What isnt obvious is why Pittsburghers dont pester their board reps anymore. I know teachers used to call board reps when things went wonky and so did parents. Of course, many regarded this as "micromanagement"-- now we have no discipline, no accountability--NO management.
Solution #1--begin pestering your board member about the real issues.Ignore all the rISE and PULSE talk and consistently speak out for order in your schools. Demand at PSCC budget accountability- find out how much $$ goes for "reward programs"

anon 916 said...

The 08-09 web redesign project did have plenty of parent involvement. The staff involved including Mr. Todhunter listened intently to participants and responded. The meetings were kept on point.
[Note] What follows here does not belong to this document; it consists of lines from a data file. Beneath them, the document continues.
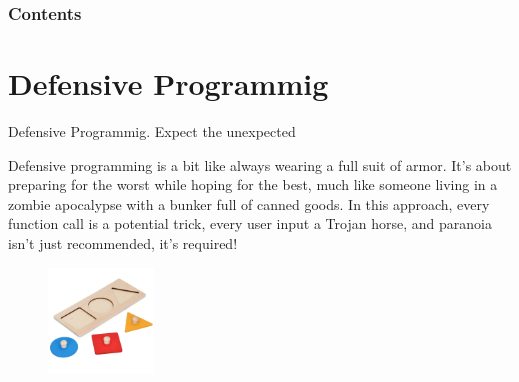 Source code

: \documentclass[10pt]{beamer}
\title[Universidad Panamericana]{}
\subtitle{FreeRTOS Architecture Part 1}
\author[]{Name}
\institute[ltonix@up.edu.mx]{Universidad Panamericana}
\date[Presentation \today]{Presentation \today}
\begin{document}
\frame{\titlepage}
\begin{frame}
\frametitle{Contents}
\tableofcontents
\end{frame}



\section{Defensive Programmig}

\begin{frame}{Defensive Programmig. Expect the unexpected}
  
Defensive programming is a bit like always wearing a full suit of armor. It’s about preparing for the worst while hoping for the best, much like someone living in a zombie apocalypse with a bunker full of canned goods. In this approach, every function call is a potential trick, every user input a Trojan horse, and paranoia isn’t just recommended, it’s required!

  \begin{figure}[h]
    \centering
    \includegraphics[width=0.25\textwidth]{figures/BadDummpyProof.png}
    \label{fig:BadDummpyProof}
  \end{figure}


\end{frame}
\end{document}
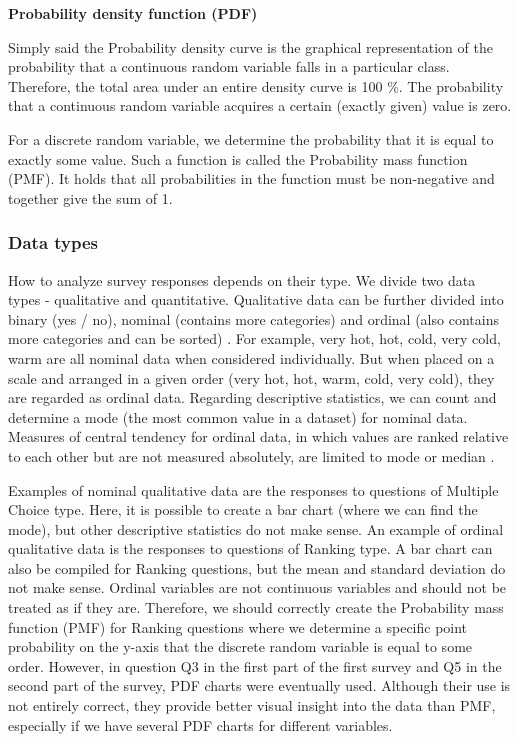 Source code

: \documentclass[a4paper,10pt,twoside]{article}
\begin{document}
\bigskip
\noindent \textbf {Probability density function (PDF)}

\noindent Simply said the Probability density curve is the graphical representation of the probability that a continuous random variable falls in a particular class. Therefore, the total area under an entire density curve is 100 \%. The probability that a continuous random variable acquires a certain (exactly given) value is zero.

For a discrete random variable, we determine the probability that it is equal to exactly some value. Such a function is called the Probability mass function (PMF). It holds that all probabilities in the function must be non-negative and together give the sum of 1.

\newpage
\vspace*{-1cm}
\subsubsection{Data types}

How to analyze survey responses depends on their type. We divide two data types - qualitative and quantitative. Qualitative data can be further divided into binary (yes / no), nominal (contains more categories) and ordinal (also contains more categories and can be sorted) \cite{minitab}. For example, very hot, hot, cold, very cold, warm are all nominal data when considered individually. But when placed on a scale and arranged in a given order (very hot, hot, warm, cold, very cold), they are regarded as ordinal data. Regarding descriptive statistics, we can count and determine a mode (the most common value in a dataset) for nominal data. Measures of central tendency for ordinal data, in which values are ranked relative to each other but are not measured absolutely, are limited to mode or median \cite{ordinaldata}.

Examples of nominal qualitative data are the responses to questions of Multiple Choice type. Here, it is possible to create a bar chart (where we can find the mode), but other descriptive statistics do not make sense. An example of ordinal qualitative data is the responses to questions of Ranking type. A bar chart can also be compiled for Ranking questions, but the mean and standard deviation do not make sense. Ordinal variables are not continuous variables and should not be treated as if they are. Therefore, we should correctly create the Probability mass function (PMF) for Ranking questions where we determine a specific point probability on the y-axis that the discrete random variable is equal to some order. However, in question Q3 in the first part of the first survey and Q5 in the second part of the survey, PDF charts were eventually used. Although their use is not entirely correct, they provide better visual insight into the data than PMF, especially if we have several PDF charts for different variables.
\end{document}
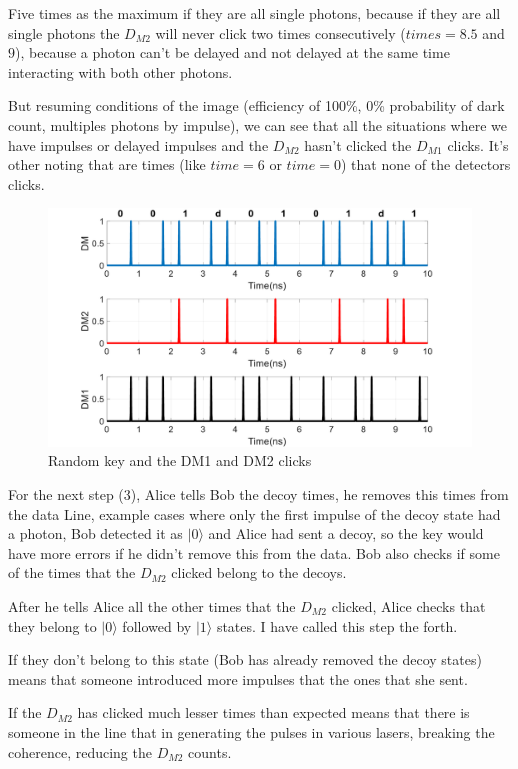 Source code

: \begin{refsection}
Five times as the maximum if they are all single photons, because if they are all single photons the $D_{M2}$ will never click two times consecutively ($times=8.5$ and $9$), because a photon can't be delayed and not delayed at the same time interacting with both other photons.

But resuming conditions of the image (efficiency of 100\%, 0\% probability of dark count, multiples photons by impulse), we can see that all the situations where we have impulses or delayed impulses and the $D_{M2}$ hasn't clicked the $D_{M1}$ clicks. It's other noting that are times (like $time=6$ or $time=0$) that none of the detectors clicks.

\begin{figure}[hbt!]
\centering
\includegraphics[width=1\textwidth]{./sdf/tq_76558_cow_protocol/slides/figures/DM3.pdf}
\caption{Random key and the DM1 and DM2 clicks}
\label{fig:dm3}
\end{figure}

For the next step (3), Alice tells Bob the decoy times, he removes this times from the data Line, example cases where only the first impulse of the decoy state had a photon, Bob detected it as $|0\rangle$ and Alice had sent a decoy, so the key would have more errors if he didn't remove this from the data. Bob also checks if some of the times that the $D_{M2}$ clicked belong to the decoys.

After he tells Alice all the other times that the $D_{M2}$ clicked, Alice checks that they belong to $|0\rangle$ followed by $|1\rangle$ states. I have called this step the forth.

If they don't belong to this state (Bob has already removed the decoy states) means that someone introduced more impulses that the ones that she sent.

If the $D_{M2}$ has clicked much lesser times than expected means that there is someone in the line that in generating the pulses in various lasers, breaking the coherence, reducing the $D_{M2}$ counts.


\end{refsection}

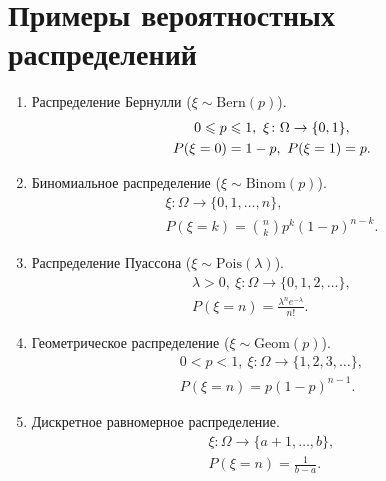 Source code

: \section{Примеры вероятностных распределений}

\begin{examples}
    \enewline
        \begin{enumerate}
            \item Распределение Бернулли ($\xi\sim \text{Bern}(p)$).
                   \begin{gather*}
                       0\leqslant p\leqslant 1, \ \xi \colon \Omega \to \{0, 1\},  \\
                       P(\xi = 0) = 1 - p,\ P(\xi = 1) = p.
                   \end{gather*}
   
            \item Биномиальное распределение ($\xi\sim \text{Binom}(p)$).
            \begin{gather*}
                \xi \colon \Omega \rightarrow \{0,1, \ldots, n\}, \\
                P(\xi = k) = \binom{n}{k}p^k(1-p)^{n - k}.
            \end{gather*}
   
            \item Распределение Пуассона ($\xi \sim \text{Pois}(\lambda)$).
            \begin{gather*}
                \lambda > 0, \ \xi \colon \Omega\rightarrow\{0, 1, 2, \ldots\},\\
                P(\xi = n) = \frac{\lambda^n e^{-\lambda}}{n!}.
            \end{gather*}
       
   
            \item Геометрическое распределение ($\xi\sim \text{Geom}(p)$).
            \begin{gather*}
                0< p < 1, \ \xi \colon \Omega\rightarrow \{1, 2, 3, \ldots\}, \\
                P(\xi = n) = p(1-p)^{n - 1}.
            \end{gather*}
   
            \item Дискретное равномерное распределение.
            \begin{gather*}
                \xi \colon \Omega\rightarrow \{a+1, \ldots, b\},\\
                P(\xi = n) = \frac{1}{b - a}.
            \end{gather*}
       

\end{enumerate}
\end{examples}
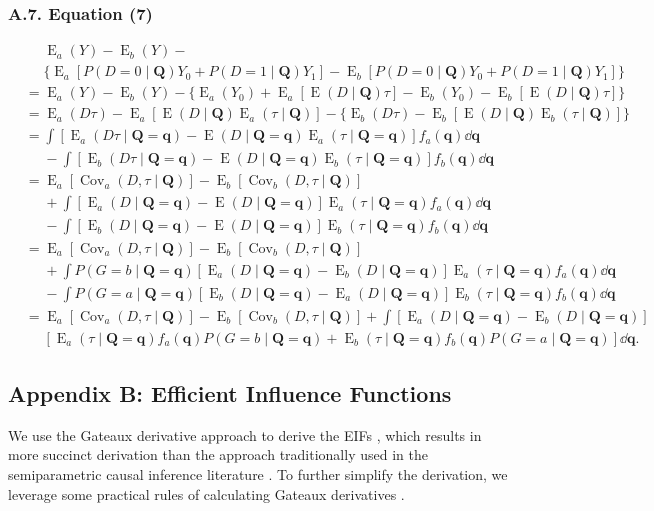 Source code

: \documentclass[12pt,a4paper]{article}
\newcommand{\Cov}{\operatorname{Cov}}
\newcommand{\E}{\operatorname{E}}
\def\Q{{\boldsymbol Q}}
\def\q{{\boldsymbol q}}
\begin{document}
\subsubsection*{A.7. Equation (7)}
\begin{align*}
&\phantom{{}={}} \E_a(Y)-\E_b(Y) - \\ 
&\phantom{{}={}} \lbrace \E_a[P(D=0 \mid \Q) Y_0 + P(D=1 \mid \Q) Y_1] - \E_b[P(D=0 \mid \Q) Y_0 + P(D=1 \mid \Q) Y_1] \rbrace \\
&= \E_a(Y)-\E_b(Y) - \lbrace \E_a(Y_0) + \E_a[\E(D \mid \Q) \tau] - \E_b(Y_0) - \E_b[\E(D \mid \Q) \tau] \rbrace \\
&= \E_a(D\tau)-\E_a[\E(D \mid \Q) \E_a(\tau \mid \Q)] - \lbrace \E_b(D\tau)-\E_b[\E(D \mid \Q) \E_b(\tau \mid \Q)] \rbrace \\
&= \int [\E_a(D \tau \mid \Q=\q) - \E(D \mid \Q=\q) \E_a(\tau \mid \Q=\q)] f_a(\q) \dd \q\\
&\phantom{{}={}} -\int [\E_b(D \tau \mid \Q=\q) - \E(D \mid \Q=\q) \E_b(\tau \mid \Q=\q)] f_b(\q) \dd \q\\
&= \E_a[\Cov_a(D,\tau \mid \Q)] - \E_b[\Cov_b(D,\tau \mid \Q)] \\
&\phantom{{}={}} + \int [\E_a(D \mid \Q=\q) - \E(D \mid \Q=\q)] \E_a(\tau \mid \Q=\q) f_a(\q) \dd \q\\
&\phantom{{}={}} - \int [\E_b(D \mid \Q=\q) - \E(D \mid \Q=\q)] \E_b(\tau \mid \Q=\q) f_b(\q) \dd \q\\
&= \E_a[\Cov_a(D,\tau \mid \Q)] - \E_b[\Cov_b(D,\tau \mid \Q)] \\
&\phantom{{}={}} + \int P(G=b \mid \Q=\q) [\E_a(D \mid \Q=\q) - \E_b(D \mid \Q=\q)] \E_a(\tau \mid \Q=\q) f_a(\q) \dd \q\\
&\phantom{{}={}} - \int P(G=a \mid \Q=\q) [\E_b(D \mid \Q=\q) - \E_a(D \mid \Q=\q)] \E_b(\tau \mid \Q=\q) f_b(\q) \dd \q\\
&= \E_a[\Cov_a(D,\tau \mid \Q)] - \E_b[\Cov_b(D,\tau \mid \Q)] + \int [\E_a(D \mid \Q=\q) - \E_b(D \mid \Q=\q)] \\
&\phantom{{}={}} [\E_a(\tau \mid \Q=\q)f_a(\q)P(G=b \mid \Q=\q) + \E_b(\tau \mid \Q=\q)f_b(\q)P(G=a \mid \Q=\q)] \dd \q.
\end{align*}


\subsection*{Appendix B: Efficient Influence Functions}
We use the Gateaux derivative approach to derive the EIFs \citep{ichimura_influence_2022}, which results in more succinct derivation than the approach traditionally used in the semiparametric causal inference literature \citep[e.g.,][]{hahn_role_1998}. To further simplify the derivation, we leverage some practical rules of calculating Gateaux derivatives \citep{hines_demystifying_2022, kennedy_semiparametric_2022}.
\end{document}
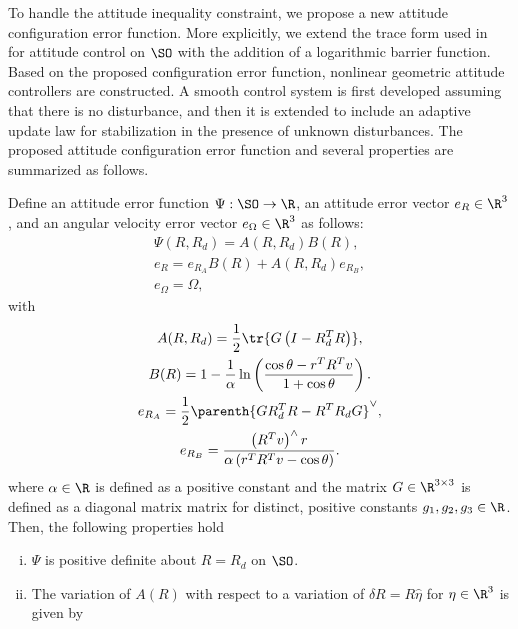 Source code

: To handle the attitude inequality constraint, we propose a new attitude configuration error function. 
More explicitly, we extend the trace form used in~\cite{bullo2004,LeeITCST13} for attitude control on \(\SO\) with the addition of a logarithmic barrier function. 
Based on the proposed configuration error function,  nonlinear geometric attitude controllers are constructed. 
A smooth control system is first developed assuming that there is  no disturbance, and then it is extended to include an adaptive update law for stabilization in the presence of unknown disturbances. 
The proposed attitude configuration error function and several properties are summarized as follows.

\begin{prop} \label{prop:config_error}
Define an attitude error function \( \Psi : \SO \to \R \), an attitude error vector \( e_R \in \R^3 \), and an angular velocity error vector \( e_\Omega \in \R^3 \) as follows:
\begin{gather}
	\Psi(R, R_d) = A(R, R_d) B(R) , \label{eqn:psi} \\
	e_R = e_{R_A} B(R) + A(R,R_d) e_{R_B} , \label{eqn:eR} \\
	e_\Omega = \Omega , \label{eqn:eW}
\end{gather}
with
\begin{gather}
	A(R,R_d) = \frac{1}{2} \tr{G \left( I - R_d^T R\right)} , \label{eqn:A} \\
	B(R) = 1 - \frac{1}{\alpha} \ln \left( \frac{\cos \theta -  r^T R^T v}{1 + \cos \theta}\right) . \label{eqn:B} \\
	e_{R_A} = \frac{1}{2} \parenth{G R_d^T R - R^T R_d G} ^ \vee , \label{eqn:eRA} \\
	e_{R_B} = \frac{ \left( R^T v\right)^\wedge r}{\alpha \left(r^T R^T v - \cos \theta \right)} . \label{eqn:eRB} 
\end{gather}	
where \( \alpha \in \R \) is defined as a positive constant and the matrix \( G \in \R^{3 \times 3} \) is defined as a diagonal matrix matrix for distinct, positive constants \( g_1, g_2, g_3 \in \R \).
Then, the following properties hold
\begin{enumerate}[(i)]
	\item \label{item:prop_psi_psd} \(\Psi\) is positive definite about \( R = R_d\) on $\SO$.
	\item \label{item:prop_era}The variation of \( A(R) \) with respect to a variation of \( \delta R = R \hat{\eta} \) for \( \eta \in \R^3 \) is given by

\end{enumerate}
\end{prop}
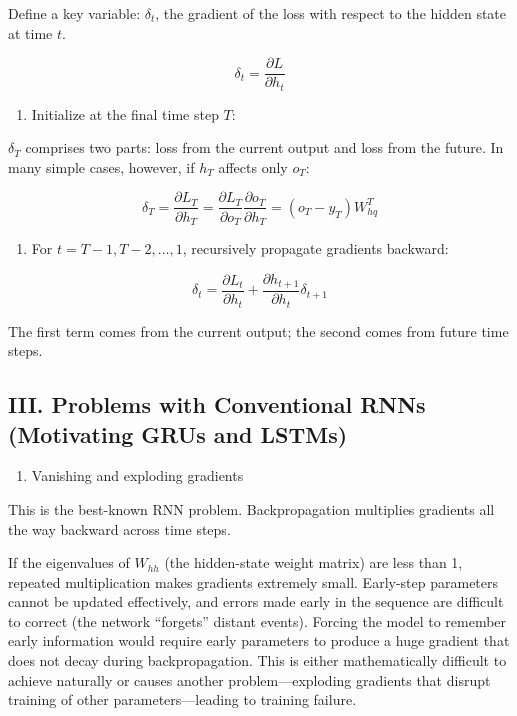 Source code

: Define a key variable: \(\delta_t\), the gradient of the loss with respect to the hidden state at time \(t\).

\[
\delta_t = \frac{\partial L}{\partial h_t}
\]

\begin{enumerate}
\def\labelenumi{\arabic{enumi}.}
\tightlist
\item
{}
  Initialize at the final time step \(T\):
\end{enumerate}

\(\delta_T\) comprises two parts: loss from the current output and loss from the future. In many simple cases, however, if \(h_T\) affects only \(o_T\):

\[
\delta_T = \frac{\partial L_T}{\partial h_T}
= \frac{\partial L_T}{\partial o_T}\frac{\partial o_T}{\partial h_T}
= (o_T - y_T) W_{hq}^T
\]

\begin{enumerate}
\def\labelenumi{\arabic{enumi}.}
\setcounter{enumi}{1}
\tightlist
\item
{}
  For \(t = T-1, T-2, \ldots, 1\), recursively propagate gradients backward:
\end{enumerate}

\[
\delta_t = \frac{\partial L_t}{\partial h_t} + \frac{\partial h_{t+1}}{\partial h_t}\delta_{t+1}
\]

The first term comes from the current output; the second comes from future time steps.

\hypertarget{iii.-problems-with-conventional-rnns-motivating-grus-and-lstms}{%
\subsection{III. Problems with Conventional RNNs (Motivating GRUs and LSTMs)}\label{iii.-problems-with-conventional-rnns-motivating-grus-and-lstms}}

\begin{enumerate}
\def\labelenumi{\arabic{enumi}.}
\tightlist
\item
  Vanishing and exploding gradients
\end{enumerate}

This is the best-known RNN problem. Backpropagation multiplies gradients all the way backward across time steps.

If the eigenvalues of \(W_{hh}\) (the hidden-state weight matrix) are less than 1, repeated multiplication makes gradients extremely small. Early-step parameters cannot be updated effectively, and errors made early in the sequence are difficult to correct (the network ``forgets'' distant events). Forcing the model to remember early information would require early parameters to produce a huge gradient that does not decay during backpropagation. This is either mathematically difficult to achieve naturally or causes another problem---exploding gradients that disrupt training of other parameters---leading to training failure.

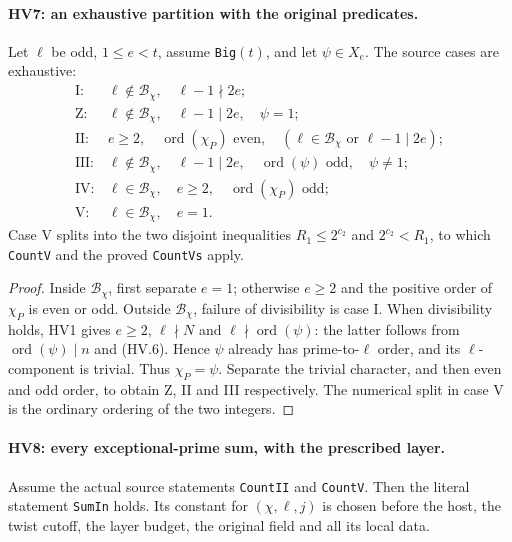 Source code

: \paragraph{HV7: an exhaustive partition with the original predicates.}
\label{claim:HV7}
Let $\ell$ be odd, $1\le e<t$, assume \texttt{Big}$(t)$,
and let $\psi\in X_e$.  The source cases are exhaustive:
\[
\begin{array}{ll}
\mathrm{I}:&\ell\notin\mathcal B_\chi,\quad\ell-1\nmid2e;\\
\mathrm{Z}:&\ell\notin\mathcal B_\chi,\quad\ell-1\mid2e,
                                                        \quad\psi=1;\\
\mathrm{II}:&e\ge2,\quad\operatorname{ord}(\chi_P)\text{ even},
                 \quad(\ell\in\mathcal B_\chi\text{ or }\ell-1\mid2e);\\
\mathrm{III}:&\ell\notin\mathcal B_\chi,\quad\ell-1\mid2e,
                 \quad\operatorname{ord}(\psi)\text{ odd},\quad\psi\ne1;\\
\mathrm{IV}:&\ell\in\mathcal B_\chi,\quad e\ge2,
                                    \quad\operatorname{ord}(\chi_P)\text{ odd};\\
\mathrm{V}:&\ell\in\mathcal B_\chi,\quad e=1.
\end{array}
\tag{HV.31}
\]
Case V splits into the two disjoint inequalities
$R_1\le2^{c_2}$ and $2^{c_2}<R_1$, to which
\texttt{CountV} and the proved \texttt{CountVs} apply.

\begin{proof}
Inside $\mathcal B_\chi$, first separate $e=1$; otherwise
$e\ge2$ and the positive order of $\chi_P$ is even or odd.
Outside $\mathcal B_\chi$, failure of divisibility is case I.
When divisibility holds, HV1 gives $e\ge2$, $\ell\nmid N$
and $\ell\nmid\operatorname{ord}(\psi)$: the latter follows
from $\operatorname{ord}(\psi)\mid n$ and (HV.6).
Hence $\psi$ already has prime-to-$\ell$ order, and its
$\ell$-component is trivial.  Thus $\chi_P=\psi$.
Separate the trivial character, and then even and odd order,
to obtain Z, II and III respectively.  The numerical split in
case V is the ordinary ordering of the two integers.
\end{proof}

\paragraph{HV8: every exceptional-prime sum, with the prescribed layer.}
\label{claim:HV8}
Assume the actual source statements \texttt{CountII} and
\texttt{CountV}.  Then the literal statement \texttt{SumIn}
holds.  Its constant for $(\chi,\ell,j)$ is chosen before
the host, the twist cutoff, the layer budget, the original
field and all its local data.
When I said "likely a district idea" what I meant was that the district likes parents to be involved in areas that keep them busy.

Anonymous said...

To Sept 26 6:21-
Parents often try to take an active role in more important issues and are often shut down. As a parent when I am bribed to come to a meeting with dinner or prizes only to find that the only reason parents were invited was to fill 'parental involvement' quotas- it is disheartening. When I have offered help to a teacher with anything,gruntwork to tutoring, I have always had a good experience. But asking the principal is a sure way to spin your wheels needlessly.

Anonymous said...

How many central office people have kids at PPS? There is a residency requirement.

Anonymous said...

There is not a residency requirement for professionals thanks to a 2001 move by the state legislature to help Philly fill positions.

The question is a good one though. PPS is good education for kids who come ready to get an education and for others, teachers have to work doubly hard to convince them school is worth the work to do well. It is good training for teachers who are looking for a second career as a televangelist. Teachers, did I spell that right?

Anonymous said...

There is a residency requirement for central admin jobs. You have to live in the city even if you are a computer programmer. I know this for a fact. I have to live in the city.

Anonymous said...

Anon 7:59, you are indeed correct and I apologize for my inaccurate statement at 7:40. Teachers have no residency requirement due to Philly's once dire need to fill positions and the legislature writing the change to include Pgh.

Anonymous said...

A ray of hope-- the portal page is back so students can access needed information- thatnk you Pure Reform- I like to think our efforts are heard. Next step- update4d personnel information-especially at the department levels.